But it’s like surround sound, really. I can see through the words, like X-ray vision. I can see George, there on the ground, hoping for a miracle, and the men, devising, excusing, pondering what the story will be when this man doesn’t come home. And I can bear to see the video because then I will actually be there and I can’t be there when George isn’t even there. I can’t be there when he doesn’t even exist to them.

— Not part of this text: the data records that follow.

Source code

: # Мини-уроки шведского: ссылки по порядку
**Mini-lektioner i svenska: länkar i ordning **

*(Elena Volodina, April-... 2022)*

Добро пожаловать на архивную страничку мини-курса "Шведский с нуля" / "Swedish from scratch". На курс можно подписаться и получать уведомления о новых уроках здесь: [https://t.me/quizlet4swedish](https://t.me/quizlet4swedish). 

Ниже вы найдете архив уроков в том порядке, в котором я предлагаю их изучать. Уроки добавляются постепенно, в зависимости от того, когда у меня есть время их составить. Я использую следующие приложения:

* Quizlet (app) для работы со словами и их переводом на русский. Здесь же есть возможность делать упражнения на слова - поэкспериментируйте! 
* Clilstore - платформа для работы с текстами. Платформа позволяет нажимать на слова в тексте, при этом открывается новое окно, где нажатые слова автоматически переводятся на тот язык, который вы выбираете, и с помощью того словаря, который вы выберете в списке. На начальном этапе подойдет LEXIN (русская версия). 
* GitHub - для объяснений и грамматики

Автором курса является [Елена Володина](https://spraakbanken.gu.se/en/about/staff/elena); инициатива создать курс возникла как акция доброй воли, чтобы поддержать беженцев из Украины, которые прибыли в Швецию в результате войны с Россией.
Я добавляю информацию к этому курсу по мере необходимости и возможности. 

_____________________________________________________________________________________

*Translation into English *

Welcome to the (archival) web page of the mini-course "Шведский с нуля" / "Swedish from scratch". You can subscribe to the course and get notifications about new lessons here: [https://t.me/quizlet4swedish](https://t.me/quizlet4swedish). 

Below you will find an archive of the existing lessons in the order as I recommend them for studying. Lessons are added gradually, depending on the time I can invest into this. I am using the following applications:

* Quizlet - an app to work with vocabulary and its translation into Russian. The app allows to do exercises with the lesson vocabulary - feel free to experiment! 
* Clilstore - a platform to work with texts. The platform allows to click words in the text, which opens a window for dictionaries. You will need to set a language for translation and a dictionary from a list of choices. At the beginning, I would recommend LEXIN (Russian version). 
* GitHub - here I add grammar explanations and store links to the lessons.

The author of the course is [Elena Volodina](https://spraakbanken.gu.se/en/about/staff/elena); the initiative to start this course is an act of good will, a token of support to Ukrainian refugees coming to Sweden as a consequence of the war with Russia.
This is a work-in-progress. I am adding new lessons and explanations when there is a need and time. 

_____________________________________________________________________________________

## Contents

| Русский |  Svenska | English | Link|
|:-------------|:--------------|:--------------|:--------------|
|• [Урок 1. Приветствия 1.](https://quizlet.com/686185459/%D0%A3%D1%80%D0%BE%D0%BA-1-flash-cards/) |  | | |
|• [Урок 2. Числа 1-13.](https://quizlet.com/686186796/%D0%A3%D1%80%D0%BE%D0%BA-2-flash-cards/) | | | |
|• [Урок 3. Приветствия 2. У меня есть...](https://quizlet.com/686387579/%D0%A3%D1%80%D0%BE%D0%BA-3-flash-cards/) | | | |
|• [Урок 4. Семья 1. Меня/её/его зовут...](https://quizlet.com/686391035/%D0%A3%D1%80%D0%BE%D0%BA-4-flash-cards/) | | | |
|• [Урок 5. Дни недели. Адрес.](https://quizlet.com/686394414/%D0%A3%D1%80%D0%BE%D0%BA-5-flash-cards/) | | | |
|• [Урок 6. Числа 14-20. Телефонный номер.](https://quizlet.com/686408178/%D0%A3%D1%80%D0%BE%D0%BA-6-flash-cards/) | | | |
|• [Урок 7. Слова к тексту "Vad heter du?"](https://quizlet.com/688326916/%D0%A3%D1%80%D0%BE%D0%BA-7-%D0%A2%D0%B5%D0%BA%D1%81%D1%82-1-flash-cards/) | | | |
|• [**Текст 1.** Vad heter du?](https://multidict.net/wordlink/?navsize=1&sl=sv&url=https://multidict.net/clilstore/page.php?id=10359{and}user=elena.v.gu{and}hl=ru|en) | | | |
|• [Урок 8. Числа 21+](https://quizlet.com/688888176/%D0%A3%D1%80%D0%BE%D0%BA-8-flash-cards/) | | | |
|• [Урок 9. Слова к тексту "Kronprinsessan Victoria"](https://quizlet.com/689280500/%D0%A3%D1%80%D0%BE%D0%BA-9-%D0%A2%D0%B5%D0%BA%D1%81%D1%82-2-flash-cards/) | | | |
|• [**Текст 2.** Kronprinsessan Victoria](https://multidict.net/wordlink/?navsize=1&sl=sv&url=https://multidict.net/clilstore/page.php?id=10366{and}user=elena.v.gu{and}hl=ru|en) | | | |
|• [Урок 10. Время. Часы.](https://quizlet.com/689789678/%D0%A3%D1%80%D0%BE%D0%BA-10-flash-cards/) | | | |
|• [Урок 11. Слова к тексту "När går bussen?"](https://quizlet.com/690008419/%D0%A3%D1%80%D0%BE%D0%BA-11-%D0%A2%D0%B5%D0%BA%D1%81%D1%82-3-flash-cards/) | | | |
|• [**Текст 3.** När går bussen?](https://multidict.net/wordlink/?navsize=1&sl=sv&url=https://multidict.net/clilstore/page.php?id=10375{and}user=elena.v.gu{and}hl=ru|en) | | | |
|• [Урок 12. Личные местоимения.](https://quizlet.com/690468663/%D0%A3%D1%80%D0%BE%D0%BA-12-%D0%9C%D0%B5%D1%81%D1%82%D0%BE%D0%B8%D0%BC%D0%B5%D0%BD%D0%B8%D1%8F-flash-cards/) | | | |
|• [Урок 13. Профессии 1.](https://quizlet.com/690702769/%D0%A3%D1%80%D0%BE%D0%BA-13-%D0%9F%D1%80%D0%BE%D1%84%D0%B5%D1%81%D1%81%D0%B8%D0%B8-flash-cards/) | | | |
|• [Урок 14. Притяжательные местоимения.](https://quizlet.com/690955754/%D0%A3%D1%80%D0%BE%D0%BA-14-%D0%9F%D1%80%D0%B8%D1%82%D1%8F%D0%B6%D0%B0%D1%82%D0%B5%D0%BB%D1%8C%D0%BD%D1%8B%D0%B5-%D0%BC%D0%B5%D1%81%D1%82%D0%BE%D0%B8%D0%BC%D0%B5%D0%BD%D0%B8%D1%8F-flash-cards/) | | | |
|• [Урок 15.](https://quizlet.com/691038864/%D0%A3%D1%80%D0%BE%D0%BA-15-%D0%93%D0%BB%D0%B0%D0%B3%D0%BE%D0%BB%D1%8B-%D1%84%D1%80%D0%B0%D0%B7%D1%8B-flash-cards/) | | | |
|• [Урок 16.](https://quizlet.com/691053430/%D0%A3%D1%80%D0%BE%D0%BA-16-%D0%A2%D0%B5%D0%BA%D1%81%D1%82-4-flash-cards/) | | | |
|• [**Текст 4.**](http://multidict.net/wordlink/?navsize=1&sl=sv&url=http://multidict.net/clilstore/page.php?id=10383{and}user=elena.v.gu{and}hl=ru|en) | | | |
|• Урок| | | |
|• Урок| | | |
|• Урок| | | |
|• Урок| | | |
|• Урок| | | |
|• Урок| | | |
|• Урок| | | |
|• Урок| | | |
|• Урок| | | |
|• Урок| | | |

So many people have died since George, and yet, has anything happened? Breonna is another black woman becoming an inevitable, unchangeable joke. That is a story for another time though. That is a story that cannot fit a page like this comfortably. But now, I’m not sure what hope means. I’m not sure what to hope for because I’ve never seen true freedom and people just seem to get crueler. I read the wrong side of twitter two days ago and I haven’t been able to shake that polarization, that hate. How can I live, breathe, walk around, when people want me silent, unmoving, suffering, or dead? How can I exist when someone else wants me to just… stop for no reason other than their preference? The world is so cruel, and I don’t know if I’m strong enough to get past that. I don't know if I'm strong enough to know the world and be in it at the same time. I don't know if I'm strong enough to handle that cruel existence. I don’t know if any of us should even have to be. And isn’t that so unfair? Isn’t that just the worst thing? That we have to be stronger than anyone should and we still die? That we begin to have a panic attack and the police, perched on our throats, ponder how they’ll explain our deaths? That we exist and try and want to love and be loved but all we get is blue and red lights and men who wear hats that say “You are not human, you do not matter, make America white again”?